WHAT YOU NEED TO DO:
Copy out each line of the data holding "CVPR".
----
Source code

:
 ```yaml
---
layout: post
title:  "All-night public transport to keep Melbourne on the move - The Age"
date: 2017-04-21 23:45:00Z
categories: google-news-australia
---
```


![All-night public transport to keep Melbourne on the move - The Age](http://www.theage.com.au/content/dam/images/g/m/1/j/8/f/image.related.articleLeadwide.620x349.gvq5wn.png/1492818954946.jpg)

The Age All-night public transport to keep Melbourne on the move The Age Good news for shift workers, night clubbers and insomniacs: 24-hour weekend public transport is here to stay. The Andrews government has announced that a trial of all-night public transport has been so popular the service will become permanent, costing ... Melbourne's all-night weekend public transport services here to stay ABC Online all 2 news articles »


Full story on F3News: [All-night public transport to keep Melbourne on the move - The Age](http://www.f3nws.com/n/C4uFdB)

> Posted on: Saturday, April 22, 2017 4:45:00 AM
----
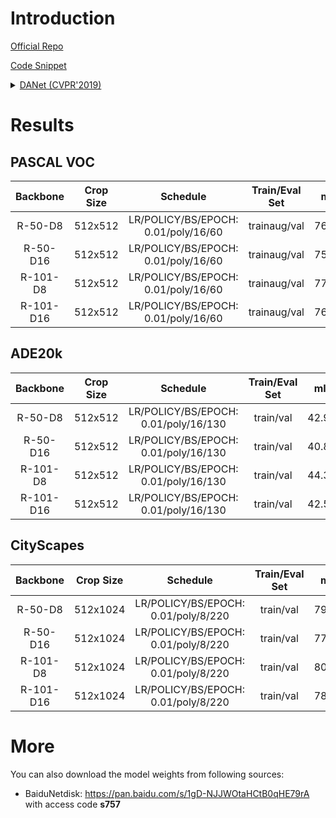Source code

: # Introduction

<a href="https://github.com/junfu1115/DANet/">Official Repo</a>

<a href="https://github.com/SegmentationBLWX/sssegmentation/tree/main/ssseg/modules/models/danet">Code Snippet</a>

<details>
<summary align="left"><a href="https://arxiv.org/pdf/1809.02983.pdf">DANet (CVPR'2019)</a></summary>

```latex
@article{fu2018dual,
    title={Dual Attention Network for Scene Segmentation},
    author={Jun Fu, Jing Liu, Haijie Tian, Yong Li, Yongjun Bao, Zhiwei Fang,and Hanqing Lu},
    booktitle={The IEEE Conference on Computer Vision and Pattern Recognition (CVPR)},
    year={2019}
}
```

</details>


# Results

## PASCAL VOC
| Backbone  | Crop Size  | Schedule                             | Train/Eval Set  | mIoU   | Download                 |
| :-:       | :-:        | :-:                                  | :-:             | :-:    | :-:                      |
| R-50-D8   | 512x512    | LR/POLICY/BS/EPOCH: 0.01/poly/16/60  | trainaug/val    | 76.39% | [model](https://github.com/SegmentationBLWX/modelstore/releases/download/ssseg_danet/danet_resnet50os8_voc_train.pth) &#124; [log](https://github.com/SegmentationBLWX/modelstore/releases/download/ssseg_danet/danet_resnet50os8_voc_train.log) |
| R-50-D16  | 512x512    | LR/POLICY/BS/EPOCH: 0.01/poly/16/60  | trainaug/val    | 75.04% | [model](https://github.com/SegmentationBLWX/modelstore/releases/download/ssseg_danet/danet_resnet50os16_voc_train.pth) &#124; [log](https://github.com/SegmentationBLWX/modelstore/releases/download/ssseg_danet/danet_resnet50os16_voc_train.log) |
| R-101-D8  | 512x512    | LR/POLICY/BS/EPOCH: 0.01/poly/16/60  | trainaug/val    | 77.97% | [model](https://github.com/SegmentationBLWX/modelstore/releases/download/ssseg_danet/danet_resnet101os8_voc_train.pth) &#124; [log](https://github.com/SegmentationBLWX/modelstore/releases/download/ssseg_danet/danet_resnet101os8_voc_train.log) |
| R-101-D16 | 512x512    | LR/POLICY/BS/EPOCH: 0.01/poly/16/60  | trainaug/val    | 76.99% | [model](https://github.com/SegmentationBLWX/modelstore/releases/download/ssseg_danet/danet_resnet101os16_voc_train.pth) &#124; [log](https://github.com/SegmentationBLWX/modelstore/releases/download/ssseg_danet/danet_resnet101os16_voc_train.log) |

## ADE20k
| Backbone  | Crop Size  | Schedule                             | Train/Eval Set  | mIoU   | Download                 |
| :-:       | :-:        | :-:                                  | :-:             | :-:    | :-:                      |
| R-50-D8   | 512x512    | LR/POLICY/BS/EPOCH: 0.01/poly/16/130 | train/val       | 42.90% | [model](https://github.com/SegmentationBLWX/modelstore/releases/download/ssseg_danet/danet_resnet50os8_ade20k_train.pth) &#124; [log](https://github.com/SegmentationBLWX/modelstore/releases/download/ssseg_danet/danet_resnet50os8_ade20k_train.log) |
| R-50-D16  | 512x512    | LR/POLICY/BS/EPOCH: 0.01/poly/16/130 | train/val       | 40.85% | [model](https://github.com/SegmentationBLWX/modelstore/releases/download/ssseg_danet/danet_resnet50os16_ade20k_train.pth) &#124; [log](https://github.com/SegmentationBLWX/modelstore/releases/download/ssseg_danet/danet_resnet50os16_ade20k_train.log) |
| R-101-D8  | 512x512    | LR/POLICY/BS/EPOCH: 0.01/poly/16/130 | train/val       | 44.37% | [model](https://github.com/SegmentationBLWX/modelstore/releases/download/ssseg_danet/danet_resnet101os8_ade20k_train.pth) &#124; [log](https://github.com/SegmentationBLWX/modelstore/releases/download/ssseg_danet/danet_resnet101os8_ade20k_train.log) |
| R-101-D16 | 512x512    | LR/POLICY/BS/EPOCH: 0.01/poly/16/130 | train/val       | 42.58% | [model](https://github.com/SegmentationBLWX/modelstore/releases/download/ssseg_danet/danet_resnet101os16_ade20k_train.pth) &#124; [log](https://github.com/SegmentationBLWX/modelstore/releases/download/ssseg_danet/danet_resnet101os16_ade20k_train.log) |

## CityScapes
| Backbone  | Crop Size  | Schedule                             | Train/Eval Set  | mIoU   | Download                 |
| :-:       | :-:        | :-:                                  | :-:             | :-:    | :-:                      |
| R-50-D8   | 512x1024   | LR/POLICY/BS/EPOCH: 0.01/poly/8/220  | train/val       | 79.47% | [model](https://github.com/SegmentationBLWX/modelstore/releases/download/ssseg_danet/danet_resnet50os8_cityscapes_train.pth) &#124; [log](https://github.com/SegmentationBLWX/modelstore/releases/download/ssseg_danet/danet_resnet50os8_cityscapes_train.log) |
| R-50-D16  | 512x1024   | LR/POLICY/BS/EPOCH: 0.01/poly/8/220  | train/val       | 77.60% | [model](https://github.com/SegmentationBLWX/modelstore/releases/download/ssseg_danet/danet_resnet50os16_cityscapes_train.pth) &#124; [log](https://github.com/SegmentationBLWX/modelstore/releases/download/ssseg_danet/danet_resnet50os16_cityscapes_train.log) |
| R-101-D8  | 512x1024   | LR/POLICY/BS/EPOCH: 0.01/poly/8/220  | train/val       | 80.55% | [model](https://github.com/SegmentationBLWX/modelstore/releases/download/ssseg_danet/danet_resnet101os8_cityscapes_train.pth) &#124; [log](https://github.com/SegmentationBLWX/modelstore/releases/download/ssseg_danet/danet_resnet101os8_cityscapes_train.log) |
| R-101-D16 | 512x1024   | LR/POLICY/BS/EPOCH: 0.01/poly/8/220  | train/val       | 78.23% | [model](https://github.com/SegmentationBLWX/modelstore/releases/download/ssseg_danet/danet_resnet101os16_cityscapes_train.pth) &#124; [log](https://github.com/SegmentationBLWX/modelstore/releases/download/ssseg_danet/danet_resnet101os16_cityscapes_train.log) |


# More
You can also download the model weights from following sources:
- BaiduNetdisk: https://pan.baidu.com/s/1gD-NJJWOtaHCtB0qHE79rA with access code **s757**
----
TASK OUTPUT:
<summary align="left"><a href="https://arxiv.org/pdf/1809.02983.pdf">DANet (CVPR'2019)</a></summary>
    booktitle={The IEEE Conference on Computer Vision and Pattern Recognition (CVPR)},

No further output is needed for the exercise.